Bullying…You hear the word and you don’t really think twice about it. You think “Oh yeah this is a real issue, what ever.” You probably think it isn’t a big deal, or maybe you think, “Hey, that sucks, I really care.” And then never think about it again. Some people might just say it’s ridiculous and walk away not giving a care in the world. Me, I care. People don’t know how bad it hurts to be bullied until it happens to them.
I remember being in school, it was fine until my 7th grade year of middle school. People picked on me and picked on me, they continuously attacked my insecurities without a care. No one understood me; No one cared how they hurt me.
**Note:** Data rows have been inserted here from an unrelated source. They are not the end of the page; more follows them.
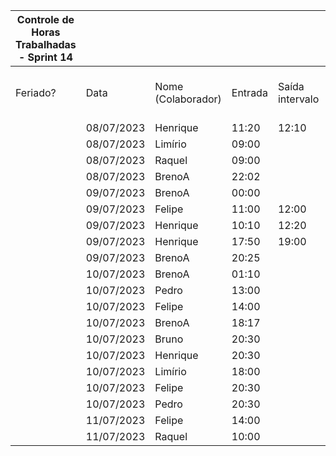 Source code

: | Controle de Horas Trabalhadas - Sprint 14 |  |  |  |  |  |  |  |  |  |  |
| --- | --- | --- | --- | --- | --- | --- | --- | --- | --- | --- |
| Feriado? | Data | Nome (Colaborador) | Entrada | Saída intervalo | Retorno intervalo | Saída | Total horas |  | Nome (Colaborador) | Total horas do sprint |
|  | 08/07/2023 | Henrique | 11:20 | 12:10 | 17:50 | 18:45 | 1:45:00 |  | BrenoA | 17:04 |
|  | 08/07/2023 | Limírio | 09:00 |  |  | 10:00 | 1:00:00 |  | Bruno | 00:30 |
|  | 08/07/2023 | Raquel | 09:00 |  |  | 10:30 | 1:30:00 |  |  |  |
|  | 08/07/2023 | BrenoA | 22:02 |  |  | 23:59 | 1:57:00 |  | Felipe | 13:49 |
|  | 09/07/2023 | BrenoA | 00:00 |  |  | 05:20 | 5:20:00 |  | Henrique | 10:00 |
|  | 09/07/2023 | Felipe | 11:00 | 12:00 | 14:00 | 17:30 | 4:30:00 |  | Limírio | 05:30 |
|  | 09/07/2023 | Henrique | 10:10 | 12:20 | 16:00 | 17:15 | 3:25:00 |  | Pedro | 02:00 |
|  | 09/07/2023 | Henrique | 17:50 | 19:00 | 20:25 | 22:35 | 3:20:00 |  | Raquel | 02:30 |
|  | 09/07/2023 | BrenoA | 20:25 |  |  | 23:59 | 3:34:00 |  |  |  |
|  | 10/07/2023 | BrenoA | 01:10 |  |  | 03:00 | 1:50:00 |  |  |  |
|  | 10/07/2023 | Pedro | 13:00 |  |  | 14:00 | 1:00:00 |  |  |  |
|  | 10/07/2023 | Felipe | 14:00 |  |  | 18:16 | 4:16:00 |  |  |  |
|  | 10/07/2023 | BrenoA | 18:17 |  |  | 22:40 | 4:23:00 |  |  |  |
|  | 10/07/2023 | Bruno | 20:30 |  |  | 21:00 | 0:30:00 |  |  |  |
|  | 10/07/2023 | Henrique | 20:30 |  |  | 22:00 | 1:30:00 |  |  |  |
|  | 10/07/2023 | Limírio | 18:00 |  |  | 22:30 | 4:30:00 |  |  |  |
|  | 10/07/2023 | Felipe | 20:30 |  |  | 21:33 | 1:03:00 |  |  |  |
|  | 10/07/2023 | Pedro | 20:30 |  |  | 21:30 | 1:00:00 |  |  |  |
|  | 11/07/2023 | Felipe | 14:00 |  |  | 18:00 | 4:00:00 |  |  |  |
|  | 11/07/2023 | Raquel | 10:00 |  |  | 11:00 | 1:00:00 |  |  |  |
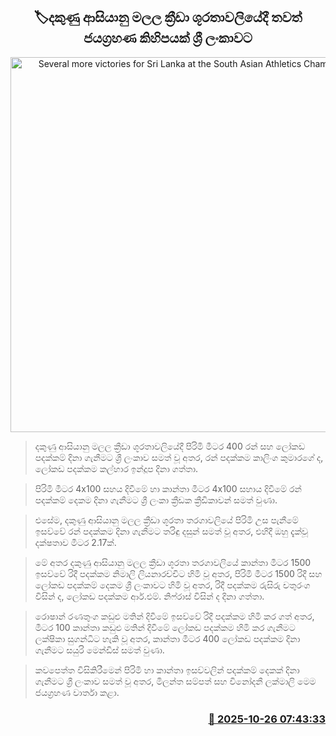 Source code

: <p align='center'><b><h2 align='center' title='Several more victories for Sri Lanka at the South Asian Athletics Championships'>🏷දකුණු ආසියානු මලල ක්‍රීඩා ශූරතාවලියේදී තවත් ජයග්‍රහණ කිහිපයක් ශ්‍රී ලංකාවට</h2></b></p>
<p align='center'><img src='https://helakuru.sgp1.cdn.digitaloceanspaces.com/esana/images/lib/saac-2025.jpg' width='600' alt='Several more victories for Sri Lanka at the South Asian Athletics Championships'></p>

> දකුණු ආසියානු මලල ක්‍රීඩා ශූරතාවලියේදී පිරිමි මීටර 400 රන් සහ ලෝකඩ පදක්කම් දිනා ගැනීමට ශ්‍රී ලංකාව සමත් වූ අතර, රන් පදක්කම කාලිංග කුමාරගේ ද, ලෝකඩ පදක්කම කල්හාර ඉන්දූප දිනා ගත්තා.

> පිරිමි මීටර 4x100 සහය දිවීමේ හා කාන්තා මීටර 4x100 සහාය දිවීමේ රන් පදක්කම් දෙකම දිනා ගැනීමට ශ්‍රී ලංකා ක්‍රීඩක ක්‍රීඩිකාවන් සමත් වුණා.

> එසේම, දකුණු ආසියානු මලල ක්‍රීඩා ශූරතා තරගාවලියේ පිරිමි උස පැනීමේ ඉසව්වේ රන් පදක්කම දිනා ගැනීමට තරිඳු දසුන් සමත් වූ අතර, එහිදී ඔහු දැක්වූ දක්ෂතාව මීටර 2.17ක්.

> මේ අතර දකුණු ආසියානු මලල ක්‍රීඩා ශූරතා තරගාවලියේ කාන්තා මීටර 1500 ඉසව්වේ රිදී පදක්කම නිමාලි ලියනාරච්චිට හිමි වූ අතර, පිරිමි මීටර 1500 රිදී සහ ලෝකඩ පදක්කම් දෙකම ශ්‍රී ලංකාවට හිමි වූ අතර, රිදී පදක්කම රුසිරු චතුරංග විසින් ද, ලෝකඩ පදක්කම ආර්.එම්. නිෆ්රාස් විසින් ද දිනා ගත්තා.

> රොෂාන් රණතුංග කඩුළු මතින් දිවීමේ ඉසව්වේ රිදී පදක්කම හිමි කර ගත් අතර, මීටර 100 කාන්තා කඩුළු මතින් දිවීමේ ලෝකඩ පදක්කම හිමි කර ගැනීමට ලක්ෂිකා සුගන්ධිට හැකි වූ අතර, කාන්තා මීටර 400 ලෝකඩ පදක්කම දිනා ගැනීමට සයුරි මෙන්ඩිස් සමත් වුණා.

> කවපෙත්ත විසිකිරීමෙන් පිරිමි හා කාන්තා ඉසව්වලින් පදක්කම් දෙකක් දිනා ගැනීමට ශ්‍රී ලංකාව සමත් වූ අතර, මිලන්ත සම්පත් සහ විනෝදනී ලක්මාලි මෙම ජයග්‍රහණ වාර්තා කළා.



<h3 align='right'><a href='https://www.helakuru.lk/esana/p/114797/'>📅 2025-10-26 07:43:33</a></h3>
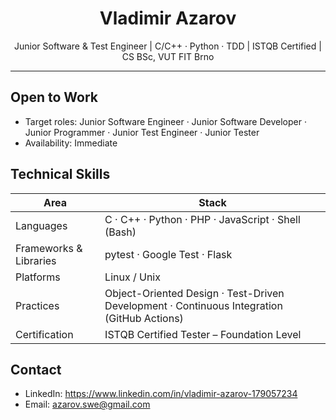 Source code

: <!-- GitHub Profile README – Vladimir Azarov -->

<h1 align="center">Vladimir Azarov</h1>

<p align="center">
Junior Software & Test Engineer | C/C++ · Python · TDD | ISTQB Certified | CS BSc, VUT FIT Brno
</p>

---

## Open to Work
- Target roles: Junior Software Engineer · Junior Software Developer · Junior Programmer · Junior Test Engineer · Junior Tester  
- Availability: Immediate  

## Technical Skills
| Area | Stack |
| --- | --- |
| Languages | C · C++ · Python · PHP · JavaScript · Shell (Bash) |
| Frameworks & Libraries | pytest · Google Test · Flask |
| Platforms | Linux / Unix |
| Practices | Object-Oriented Design · Test-Driven Development · Continuous Integration (GitHub Actions) |
| Certification | ISTQB Certified Tester – Foundation Level |

## Contact
- LinkedIn: https://www.linkedin.com/in/vladimir-azarov-179057234  
- Email: azarov.swe@gmail.com


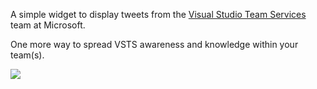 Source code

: A simple widget to display tweets from the [Visual Studio Team Services](https://twitter.com/vsts?lang=en) team at Microsoft.

One more way to spread VSTS awareness and knowledge within your team(s).

![](https://github.com/GregTrevellick/VsixTwitterWidget/blob/master/Src/@Vsts/images/screen0.png?raw=true)
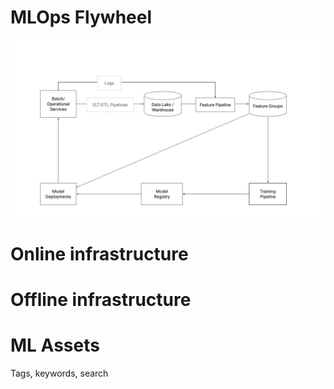 # MLOps Flywheel

<img src="/assets/images/concepts/mlops/flywheel.svg">


# Online infrastructure

# Offline infrastructure


# ML Assets

Tags, keywords, search
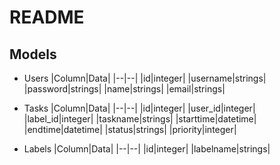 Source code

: # README

## Models

- Users
|Column|Data|
|--|--|
|id|integer|
|username|strings|
|password|strings|
|name|strings|
|email|strings|

- Tasks
|Column|Data|
|--|--|
|id|integer|
|user_id|integer|
|label_id|integer|
|taskname|strings|
|starttime|datetime|
|endtime|datetime|
|status|strings|
|priority|integer|

- Labels
|Column|Data|
|--|--|
|id|integer|
|labelname|strings|
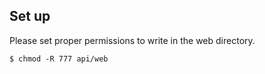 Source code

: Set up
------

Please set proper permissions to write in the web directory.

    $ chmod -R 777 api/web

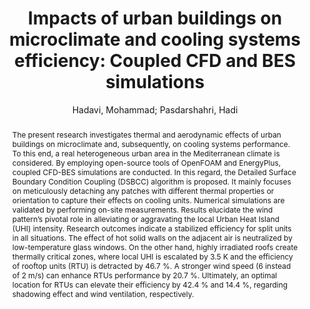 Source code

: ---
layout: technique
title: "Impacts of urban buildings on microclimate and cooling systems efficiency: Coupled CFD and BES simulations"
classifications:
    system_type: "False"
    technique: "False"
    design_study: "False"
    evaluation: "False"
    data: "False"
    analysis: "True"
    generation: "True"
    curation_and_transformation: "False"
    management: "False"
    modeling: "True"
    urban_analysis: "True"
    visualization: "False"
    sunlight_access: "False"
    wind_ventilation: "True"
    view_impact: "False"
    energy: "True"
    damage_and_disaster_management: "False"
    climate: "False"
    sound: "False"
    property_cadastre: "False"
    others: "False"
    lookup: "False"
    browse: "True"
    locate: "False"
    explore: "False"
    identify: "False"
    compare: "True"
    summarize: "True"
    distribution: "True"
    trends: "True"
    outliers: "False"
    extremes: "False"
    features: "True"
    target_discovery: "False"
    target_access: "True"
    spatial_relation: "True"
    buildings: "True"
    streets: "True"
    nature: "False"
    uniform_discretization: "True"
    structural_subdivision: "True"
    univariate: "True"
    multivariate: "True"
    volumetric: "True"
    temporal: "True"
    sensing: "False"
    statistical: "False"
    simulation_based: "True"
    learning_based: "False"
    surveyed: "False"
    site: "False"
    block: "True"
    multi_block: "False"
    city: "False"
    va_wo_model: "False"
    post_model: "False"
    model_integrated: "False"
    assisted_models: "False"
    overlay: "True"
    embedded: "False"
    linked: "False"
    temporal_jx: "False"
    spatial_jx: "False"
    filter: "False"
    aggregate: "True"
    embed: "False"
    glyphs: "True"
    bar_charts: "False"
    scatterplots: "False"
    matrix: "False"
    parallel_coordinates: "False"
    map_2d: "False"
    map_3d: "True"
    walking: "False"
    steering: "False"
    selection_based: "False"
    manipulation_based: "True"
    distortion: "False"
    ghosting: "False"
    culling: "False"
    birds_view: "False"
    multi_view: "True"
    assisted_steering: "False"
    other: "False"
    vr_cave: "False"
    ar: "False"
    desktop: "True"
    mobile: "False"
    case_study: "False"
    user_study: "False"
    statistical_evaluation: "True"
    expert_interviews: "False"
key: "HV3ST7CW"
item_type: "journalArticle"
publication_year: "2021"
author: "Hadavi, Mohammad; Pasdarshahri, Hadi"
publication_title: "Sustainable Cities and Society"
isbn: "nan"
issn: "22106707"
doi: "10.1016/j.scs.2021.102740"
url_paper: "https://linkinghub.elsevier.com/retrieve/pii/S2210670721000354"
abstract_note: "nan"
date_added: "2023-01-30 00:36:02"
date_modified: "2023-01-30 00:36:02"
access_date: "2023-01-30 00:36:02"
pages: "102740"
num_pages: "nan"
issue: "nan"
volume: "67.0"
number_of_volumes: "nan"
journal_abbreviation: "Sustainable Cities and Society"
short_title: "Impacts of urban buildings on microclimate and cooling systems efficiency"
series: "nan"
series_number: "nan"
series_text: "nan"
series_title: "nan"
publisher: "nan"
place: "nan"
language: "en"
rights: "nan"
type: "nan"
archive: "nan"
archive_location: "nan"
library_catalog: "DOI.org (Crossref)"
call_number: "nan"
extra: "nan"
notes: "nan"
link_attachments: "nan"
manual_tags: "nan"
automatic_tags: "nan"
editor: "nan"
series_editor: "nan"
translator: "nan"
contributor: "nan"
attorney_agent: "nan"
book_author: "nan"
cast_member: "nan"
commenter: "nan"
composer: "nan"
cosponsor: "nan"
counsel: "nan"
interviewer: "nan"
producer: "nan"
recipient: "nan"
reviewed_author: "nan"
scriptwriter: "nan"
words_by: "nan"
guest: "nan"
number: "nan"
edition: "nan"
running_time: "nan"
scale: "nan"
medium: "nan"
artwork_size: "nan"
filing_date: "nan"
application_number: "nan"
assignee: "nan"
issuing_authority: "nan"
country: "nan"
meeting_name: "nan"
conference_name: "nan"
court: "nan"
references: "nan"
reporter: "nan"
legal_status: "nan"
priority_numbers: "nan"
programming_language: "nan"
version: "nan"
system: "nan"
code: "nan"
code_number: "nan"
section: "nan"
session: "nan"
committee: "nan"
history: "nan"
legislative_body: "nan"
abstract: "The present research investigates thermal and aerodynamic effects of urban buildings on microclimate and, subsequently, on cooling systems performance. To this end, a real heterogeneous urban area in the Mediterranean climate is considered. By employing open-source tools of OpenFOAM and EnergyPlus, coupled CFD-BES simulations are conducted. In this regard, the Detailed Surface Boundary Condition Coupling (DSBCC) algorithm is proposed. It mainly focuses on meticulously detaching any patches with different thermal properties or orientation to capture their effects on cooling units. Numerical simulations are validated by performing on-site measurements. Results elucidate the wind pattern’s pivotal role in alleviating or aggravating the local Urban Heat Island (UHI) intensity. Research outcomes indicate a stabilized efficiency for split units in all situations. The effect of hot solid walls on the adjacent air is neutralized by low-temperature glass windows. On the other hand, highly irradiated roofs create thermally critical zones, where local UHI is escalated by 3.5 K and the efficiency of rooftop units (RTU) is detracted by 46.7 %. A stronger wind speed (6 instead of 2 m/s) can enhance RTUs performance by 20.7 %. Ultimately, an optimal location for RTUs can elevate their efficiency by 42.4 % and 14.4 %, regarding shadowing effect and wind ventilation, respectively."
--- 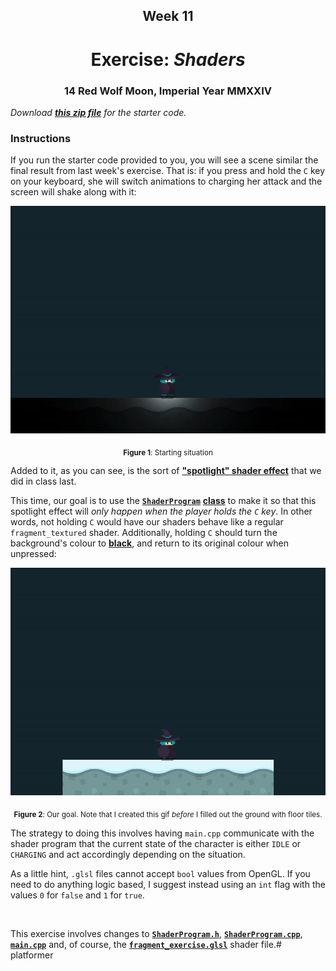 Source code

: <h2 align=center>Week 11</h2>

<h1 align=center>Exercise: <em>Shaders</em></h1>

<h3 align=center>14 Red Wolf Moon, Imperial Year MMXXIV</h3>

_Download [**this zip file**](exercises/effects/SDLProject.zip) for the starter code._

### Instructions

If you run the starter code provided to you, you will see a scene similar the final result from last week's exercise. That is: if you press and hold the `C` key on your keyboard, she will switch animations to charging her attack and the screen will shake along with it:

<p align=center><img src="assets/start.gif"></img></p>

<p align=center><sub><strong>Figure 1</strong>: Starting situation</sub></p>

Added to it, as you can see, is the sort of [**"spotlight" shader effect**](https://github.com/sebastianromerocruz/CS3113-material/tree/main/lectures/shaders#part-3-2d-lighting) that we did in class last.

This time, our goal is to use the [**`ShaderProgram`**](SDLProject/ShaderProgram.cpp) [**class**](SDLProject/ShaderProgram.h) to make it so that this spotlight effect will _only happen when the player holds the `C` key_. In other words, not holding `C` would have our shaders behave like a regular `fragment_textured` shader. Additionally, holding `C` should turn the background's colour to [**black**](https://html-color.codes/color-names/black), and return to its original colour when unpressed:

<p align=center><img src="assets/final.gif"></img></p>

<p align=center><sub><strong>Figure 2</strong>: Our goal. Note that I created this gif <em>before</em> I filled out the ground with floor tiles.</sub></p>

The strategy to doing this involves having `main.cpp` communicate with the shader program that the current state of the character is either `IDLE` or `CHARGING` and act accordingly depending on the situation.

As a little hint, `.glsl` files cannot accept `bool` values from OpenGL. If you need to do anything logic based, I suggest instead using an `int` flag with the values `0` for `false` and `1` for `true`.

<br>

This exercise involves changes to [**`ShaderProgram.h`**](SDLProject/ShaderProgram.h), [**`ShaderProgram.cpp`**](SDLProject/ShaderProgram.cpp), [**`main.cpp`**](SDLProject/main.cpp) and, of course, the [**`fragment_exercise.glsl`**](SDLProject/shaders/fragment_exercise.glsl) shader file.# platformer
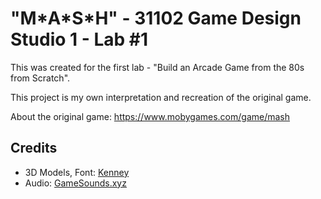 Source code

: # "M\*A\*S\*H" - 31102 Game Design Studio 1 - Lab #1
 
This was created for the first lab - "Build an Arcade Game from the 80s from Scratch".

This project is my own interpretation and recreation of the original game.

About the original game: https://www.mobygames.com/game/mash

## Credits

* 3D Models, Font: [Kenney](https://kenney.nl/)
* Audio: [GameSounds.xyz](https://gamesounds.xyz/)
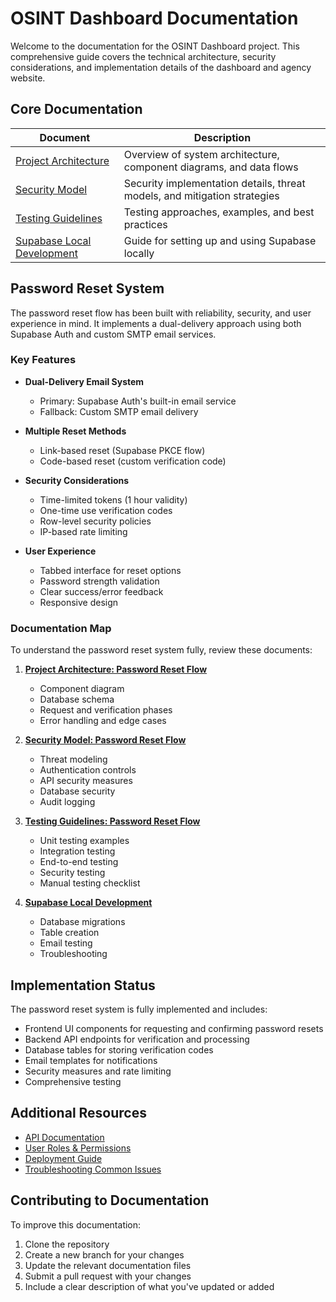 # OSINT Dashboard Documentation

Welcome to the documentation for the OSINT Dashboard project. This comprehensive guide covers the technical architecture, security considerations, and implementation details of the dashboard and agency website.

## Core Documentation

| Document | Description |
|----------|-------------|
| [Project Architecture](project-architecture.md) | Overview of system architecture, component diagrams, and data flows |
| [Security Model](security-model.md) | Security implementation details, threat models, and mitigation strategies |
| [Testing Guidelines](testing-guidelines.md) | Testing approaches, examples, and best practices |
| [Supabase Local Development](supabase-local-development.md) | Guide for setting up and using Supabase locally |

## Password Reset System

The password reset flow has been built with reliability, security, and user experience in mind. It implements a dual-delivery approach using both Supabase Auth and custom SMTP email services.

### Key Features

- **Dual-Delivery Email System**
  - Primary: Supabase Auth's built-in email service
  - Fallback: Custom SMTP email delivery
  
- **Multiple Reset Methods**
  - Link-based reset (Supabase PKCE flow)
  - Code-based reset (custom verification code)
  
- **Security Considerations**
  - Time-limited tokens (1 hour validity)
  - One-time use verification codes
  - Row-level security policies
  - IP-based rate limiting
  
- **User Experience**
  - Tabbed interface for reset options
  - Password strength validation
  - Clear success/error feedback
  - Responsive design

### Documentation Map

To understand the password reset system fully, review these documents:

1. **[Project Architecture: Password Reset Flow](project-architecture.md)**
   - Component diagram
   - Database schema
   - Request and verification phases
   - Error handling and edge cases
   
2. **[Security Model: Password Reset Flow](security-model.md)**
   - Threat modeling
   - Authentication controls
   - API security measures
   - Database security
   - Audit logging
   
3. **[Testing Guidelines: Password Reset Flow](testing-guidelines.md)**
   - Unit testing examples
   - Integration testing
   - End-to-end testing
   - Security testing
   - Manual testing checklist

4. **[Supabase Local Development](supabase-local-development.md)**
   - Database migrations
   - Table creation
   - Email testing
   - Troubleshooting

## Implementation Status

The password reset system is fully implemented and includes:

- Frontend UI components for requesting and confirming password resets
- Backend API endpoints for verification and processing
- Database tables for storing verification codes
- Email templates for notifications
- Security measures and rate limiting
- Comprehensive testing

## Additional Resources

- [API Documentation](api-documentation.md)
- [User Roles & Permissions](user-roles.md)
- [Deployment Guide](deployment.md)
- [Troubleshooting Common Issues](troubleshooting.md)

## Contributing to Documentation

To improve this documentation:

1. Clone the repository
2. Create a new branch for your changes
3. Update the relevant documentation files
4. Submit a pull request with your changes
5. Include a clear description of what you've updated or added  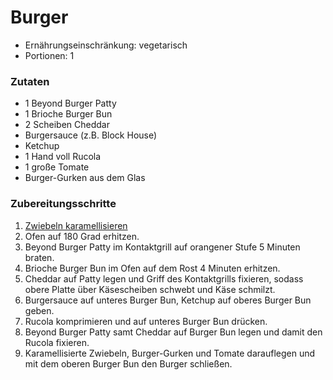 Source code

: # Burger

- Ernährungseinschränkung: vegetarisch
- Portionen: 1

### Zutaten

- 1 Beyond Burger Patty
- 1 Brioche Burger Bun
- 2 Scheiben Cheddar
- Burgersauce (z.B. Block House)
- Ketchup
- 1 Hand voll Rucola
- 1 große Tomate
- Burger-Gurken aus dem Glas

### Zubereitungsschritte

1. [Zwiebeln karamellisieren](<../Rezeptschritte/Zwiebeln karamellisieren.md>)
2. Ofen auf 180 Grad erhitzen.
3. Beyond Burger Patty im Kontaktgrill auf orangener Stufe 5 Minuten braten.
4. Brioche Burger Bun im Ofen auf dem Rost 4 Minuten erhitzen.
5. Cheddar auf Patty legen und Griff des Kontaktgrills fixieren, sodass obere Platte über Käsescheiben schwebt und Käse schmilzt.
6. Burgersauce auf unteres Burger Bun, Ketchup auf oberes Burger Bun geben.
7. Rucola komprimieren und auf unteres Burger Bun drücken.
8. Beyond Burger Patty samt Cheddar auf Burger Bun legen und damit den Rucola fixieren.
9. Karamellisierte Zwiebeln, Burger-Gurken und Tomate darauflegen und mit dem oberen Burger Bun den Burger schließen.
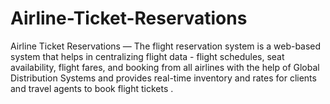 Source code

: # Airline-Ticket-Reservations
Airline Ticket Reservations — The flight reservation system is a web-based system that helps in centralizing flight data - flight schedules, seat availability, flight fares, and booking from all airlines with the help of Global Distribution Systems and provides real-time inventory and rates for clients and travel agents to book flight tickets .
I was alone, with no friends, just the stabs of cruel words people over-generously threw at me.
I was accused of being too sensitive, and I was told that I needed to build some skin and deal with it. It was hard to deal with, and no one seemed to understand that. It isn’t easy to be the new kid in school, and it isn’t easy to be an outcast that no one likes. I never wanted to be like anyone else, I wanted to be me, whoever that was.
I guess no one ever really knows who they are, I mean you can have a general idea, but are you ever really going to know exactly who you are in every possible perspective? I don’t think so. I know who I am for the most part; I know what I believe in and what I’m against. I know what I want out of life, and how I want to be treated. I know that I like to treat people the way I would want them to treat me, and I know what kind of person I am. I think I’m a good person; I’ve always tried to be a good person, even when people didn’t deserve it. I know I have faults, and I know that there are things I don’t like about myself, and things that others don’t like about me. But there is still so much to learn, there are so many things about ourselves that we still have yet to find out.
When I was in 7th grade, I didn’t know who I was. I was lost, confused, and alone. I’m still like that in some ways today and its years later. I think when you’re in school you either try to fit in or you don’t. I never tried to, and I never did. I was invisible to most, except the bullies. They always picked on me, since day one there was never a break.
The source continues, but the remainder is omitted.